Бедная графиня, которой давно перевалило за шестьдесят и которая уже лет двадцать как похоронила мужа, принялась судорожно рыться в кошельке, нашаривая соверены и трепеща при мысли, что этот молодой повеса может в любую минуту швырнуть ее в канаву. Протягивая Доне деньги, она робко заглянула под маску и прошептала трясущимися губами:
«Пощадите меня, умоляю, я так стара и так немощна».
Дона почувствовала, что на глазах у нее выступают слезы; сгорая от стыда, жалости и раскаяния, она сунула кошелек в руку графине и отвернулась, не обращая внимания на Рокингема, который бранился и вопил:
«В чем дело? Какого черта? Что случилось?»
Тем временем Гарри, которому они сказали, что хотят всего лишь прогуляться под луной до Хэмптон-Корта, успел уже добрести до дома и собрался было подняться в спальню, но столкнулся на лестнице с женой, почему-то переодетой в костюм его лучшего друга.
«Разве сегодня был маскарад? – пробормотал он, растерянно протирая глаза. – Надо же, а я и забыл… И король присутствовал?»
«Нет, черт побери, – ответила Дона, – не было никакого маскарада. Не было и не будет. С маскарадами покончено – я уезжаю».
А потом они поднялись в спальню и проговорили всю ночь напролет, спорили, обсуждали и не закончили даже утром, когда явился Рокингем, которого Дона приказала не впускать.

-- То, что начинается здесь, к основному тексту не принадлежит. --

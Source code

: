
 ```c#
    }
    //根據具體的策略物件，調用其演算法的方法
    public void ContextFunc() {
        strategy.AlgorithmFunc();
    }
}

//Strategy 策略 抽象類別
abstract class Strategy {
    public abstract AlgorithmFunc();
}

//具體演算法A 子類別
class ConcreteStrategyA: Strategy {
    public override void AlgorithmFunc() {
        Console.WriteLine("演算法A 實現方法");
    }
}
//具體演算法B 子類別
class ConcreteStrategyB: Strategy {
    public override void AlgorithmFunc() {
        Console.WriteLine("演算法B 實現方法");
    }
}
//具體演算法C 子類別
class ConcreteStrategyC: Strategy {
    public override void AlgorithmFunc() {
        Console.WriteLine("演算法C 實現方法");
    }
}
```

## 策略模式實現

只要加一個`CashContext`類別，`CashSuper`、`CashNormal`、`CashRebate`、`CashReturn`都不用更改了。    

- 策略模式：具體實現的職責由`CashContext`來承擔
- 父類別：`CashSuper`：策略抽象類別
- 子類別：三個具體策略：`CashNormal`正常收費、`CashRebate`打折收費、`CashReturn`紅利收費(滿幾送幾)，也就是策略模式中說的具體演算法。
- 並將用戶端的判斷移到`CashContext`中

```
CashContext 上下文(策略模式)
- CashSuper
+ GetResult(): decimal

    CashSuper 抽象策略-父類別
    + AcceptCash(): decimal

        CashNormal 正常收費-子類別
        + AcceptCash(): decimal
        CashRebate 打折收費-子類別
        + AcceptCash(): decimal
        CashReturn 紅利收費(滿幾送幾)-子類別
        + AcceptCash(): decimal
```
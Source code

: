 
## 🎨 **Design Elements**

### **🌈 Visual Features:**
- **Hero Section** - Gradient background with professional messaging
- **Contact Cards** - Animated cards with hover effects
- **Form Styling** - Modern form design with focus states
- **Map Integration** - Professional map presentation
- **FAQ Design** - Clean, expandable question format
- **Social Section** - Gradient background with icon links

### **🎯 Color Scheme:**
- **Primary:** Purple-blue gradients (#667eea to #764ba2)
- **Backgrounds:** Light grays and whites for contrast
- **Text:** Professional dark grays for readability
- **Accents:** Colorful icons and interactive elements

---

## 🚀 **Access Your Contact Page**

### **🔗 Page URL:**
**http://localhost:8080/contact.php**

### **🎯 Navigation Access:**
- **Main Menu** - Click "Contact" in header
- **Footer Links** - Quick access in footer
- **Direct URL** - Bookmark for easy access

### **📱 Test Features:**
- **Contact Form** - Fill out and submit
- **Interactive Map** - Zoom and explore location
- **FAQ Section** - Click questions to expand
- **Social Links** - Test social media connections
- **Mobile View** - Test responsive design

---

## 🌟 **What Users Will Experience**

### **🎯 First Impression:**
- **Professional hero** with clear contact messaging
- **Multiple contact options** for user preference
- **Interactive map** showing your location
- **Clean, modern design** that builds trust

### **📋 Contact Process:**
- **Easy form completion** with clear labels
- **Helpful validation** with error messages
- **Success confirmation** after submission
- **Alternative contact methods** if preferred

Потом начались сборы, Гарри отправил нарочного в Нэврон, чтобы предупредить слуг о ее приезде; потом было это долгое, утомительное путешествие, и вот наконец она здесь, одинокая, независимая – и неправдоподобно, немыслимо свободная.
Солнце скрылось за лесом, окрасив воду тусклым багровым цветом; грачи поднялись в воздух и принялись кружиться над деревьями; из труб тонкими струйками потянулся дымок; Уильям зажег в зале свечи. В столовую Дона спустилась поздно, теперь она могла себе это позволить: ранние ужины, слава богу, остались в прошлом. Она уселась в полном одиночестве за длинный стол, испытывая радостное и слегка боязливое возбуждение. Уильям молча стоял за ее спиной, время от времени меняя блюда.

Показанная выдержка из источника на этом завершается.